4. K Nearest Neighbors Classifier

arrow_back Back to Experiments

4. K Nearest Neighbors Classifier

Aim

    To understand and implement the K-Nearest Neighbors (KNN) algorithm for classification and regression tasks, and to analyze how the choice of ‘k’ value and distance metrics (such as Euclidean or Manhattan distance) affect the model’s accuracy and performance..

Understand the K-Nearest Neighbors (KNN) Algorithm Before You Begin

Overview: The K-Nearest Neighbors (KNN) algorithm is a simple yet powerful supervised learning technique used for both classification and regression tasks. It works by finding the k closest data points (neighbors) to a new input and predicting its label based on the majority class (for classification) or average value (for regression) of those neighbors.

KNN relies on a distance metric—such as Euclidean, Manhattan, or Minkowski distance—to measure how close data points are to each other. It’s a non-parametric algorithm, meaning it makes no assumptions about the underlying data distribution, which makes it easy to implement and interpret.

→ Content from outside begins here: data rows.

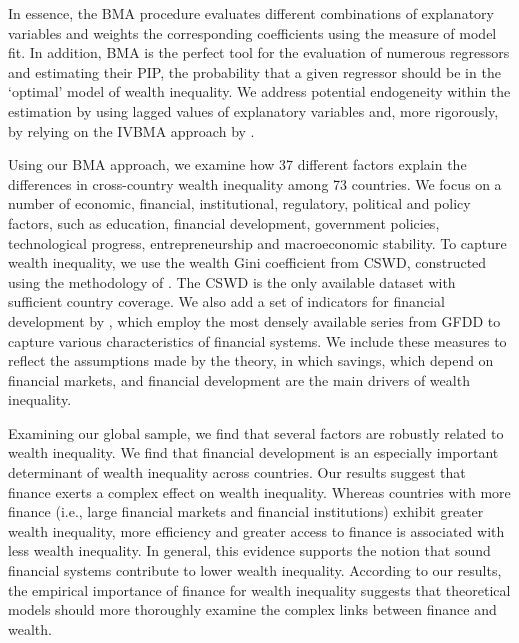 \documentclass[a4paper,11pt]{article}
\begin{document}
In essence, the \ac{BMA} procedure evaluates different combinations of explanatory variables and weights the corresponding coefficients using the measure of model fit. In addition, \ac{BMA} is the perfect tool for the evaluation of numerous regressors and estimating their \ac{PIP}, the probability that a given regressor should be in the `optimal' model of wealth inequality. We address potential endogeneity within the estimation by using lagged values of explanatory variables and, more rigorously, by relying on the \ac{IVBMA} approach by \citet{KarlLenkoski2012}.

Using our \ac{BMA} approach, we examine how 37 different factors explain the differences in cross-country wealth inequality among 73 countries. We focus on a number of economic, financial, institutional, regulatory, political and policy factors, such as education, financial development, government policies, technological progress, entrepreneurship and macroeconomic stability. To capture wealth inequality, we use the wealth Gini coefficient from \ac{CSWD}, constructed using the methodology of \citet{daviesetal2017}. The \ac{CSWD} is the only available dataset with sufficient country coverage. We also add a set of indicators for financial development by \citet{svirydzenka2016introducing}, which employ the most densely available series from \ac{GFDD} to capture various characteristics of financial systems. We include these measures to reflect the assumptions made by the theory, in which savings, which depend on financial markets, and financial development are the main drivers of wealth inequality.

Examining our global sample, we find that several factors are robustly related to wealth inequality. We find that financial development is an especially important determinant of wealth inequality across countries. Our results suggest that finance exerts a complex effect on wealth inequality. Whereas countries with more finance (i.e., large financial markets and financial institutions) exhibit greater wealth inequality, more efficiency and greater access to finance is associated with less wealth inequality. In general, this evidence supports the notion that sound financial systems contribute to lower wealth inequality. According to our results, the empirical importance of finance for wealth inequality suggests that theoretical models should more thoroughly examine the complex links between finance and wealth.
\end{document}
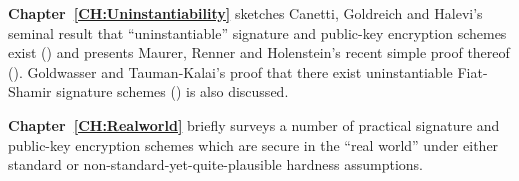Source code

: \medskip\noindent
{\bf Chapter~\ref{CH:Uninstantiability}} sketches Canetti, Goldreich and
Halevi's seminal result that ``uninstantiable'' signature and public-key
encryption schemes exist (\cite{canetti:romfails}) and presents Maurer, Renner
and Holenstein's recent simple proof thereof (\cite{maurer:indiffability}).
Goldwasser and Tauman-Kalai's proof that there exist uninstantiable
Fiat-Shamir signature schemes (\cite{goldwasser:fsparadigmfails}) is also
discussed.

\medskip\noindent
{\bf Chapter~\ref{CH:Realworld}} briefly surveys a number of practical
signature and public-key encryption schemes which are secure in the ``real
world'' under either standard or non-standard-yet-quite-plausible hardness
assumptions.

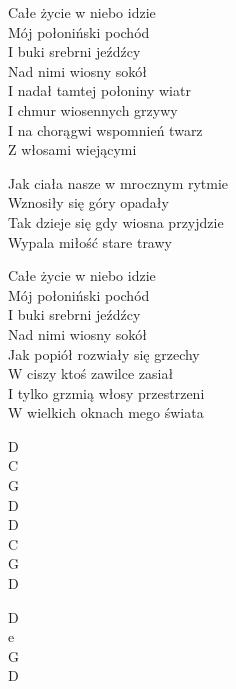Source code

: \begin{text}
    Całe życie w niebo idzie\\
    Mój połoniński pochód\\
    I buki srebrni jeźdźcy\\
    Nad nimi wiosny sokół\\
    I nadał tamtej połoniny wiatr\\
    I chmur wiosennych grzywy\\
    I na chorągwi wspomnień twarz\\
    Z włosami wiejącymi

    \vin Jak ciała nasze w mrocznym rytmie\\
    \vin Wznosiły się góry opadały\\
    \vin Tak dzieje się gdy wiosna przyjdzie\\
    \vin Wypala miłość stare trawy

    Całe życie w niebo idzie\\
    Mój połoniński pochód\\
    I buki srebrni jeźdźcy\\
    Nad nimi wiosny sokół\\
    Jak popiół rozwiały się grzechy\\
    W ciszy ktoś zawilce zasiał\\
    I tylko grzmią włosy przestrzeni\\
    W wielkich oknach mego świata
\end{text}
\begin{chord}
    D\\
    C\\
    G\\
    D\\
    D\\
    C\\
    G\\
    D

    D\\
    e\\
    G\\
    D
\end{chord}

Further Understanding: K-Nearest Neighbors (KNN)

Algorithm

  1. Load the Dataset: Load the Iris dataset using load_iris.
  2. Binarize the Target: Extract "sepal length" and "sepal width" as the feature set X, and the target labels as y.
  3. Select Features and Labels: Split the dataset into training and testing sets..
  4. Split the Dataset: Split the dataset into training and testing sets using train_test_split, ensuring class distribution is maintained with stratify=y.
  5. Create a Pipeline Create a pipeline with StandardScaler for feature scaling and KNeighborsClassifier for the KNN model.
  6. Initialize Plot: Create a figure with two subplots to visualize the KNN decision boundaries with different weight strategies.
  7. Iterate Over Weight Strategies: For each subplot, set the KNN weight strategy (uniform or distance) and fit the model to the training data.
  8. Visualize Decision Boundaries: Plot the decision boundary

About Iris Dataset

The data sets consists of 3 different types of irises’ (Setosa, Versicolour, and Virginica) petal and sepal length, stored in a 150x4 numpy.ndarray. The rows being the samples and the columns being: Sepal Length, Sepal Width, Petal Length and Petal Width.

Iris Dataset Information

Number of Instances 150 (50 in each of three classes)
Number of Attributes 4 numeric, predictive attributes and the class
Attribute Information
  • Sepal length in cm
  • Sepal width in cm
  • Petal length in cm
  • Petal width in cm
Classes 3 (Iris-Setosa, Iris-Versicolour, Iris-Virginica)

Simulation

Interactive Visualization of KNN Classification on Iris Dataset.

Pre-Lab Questions

  1. How does the choice of 'k' (the number of neighbors) affect the performance of the KNN classifier?
  2. Why is it important to standardize features before applying KNN?

Post-Lab Questions

  1. How does varying the value of 'k' influence the accuracy of your KNN model? If you were to repeat the experiment, would you opt for a different 'k' value?
  2. Develop a program that compares the performance of a KNN model with and without feature scaling. Present the accuracy results side by side and discuss the impact of feature scaling on the model's performance.

Result

The K-Nearest Neighbors classifier was successfully implemented and visualized on the Iris dataset using both uniform and distance-based weighting. The decision boundary plots clearly illustrated how different weight strategies influence classification regions and accuracy.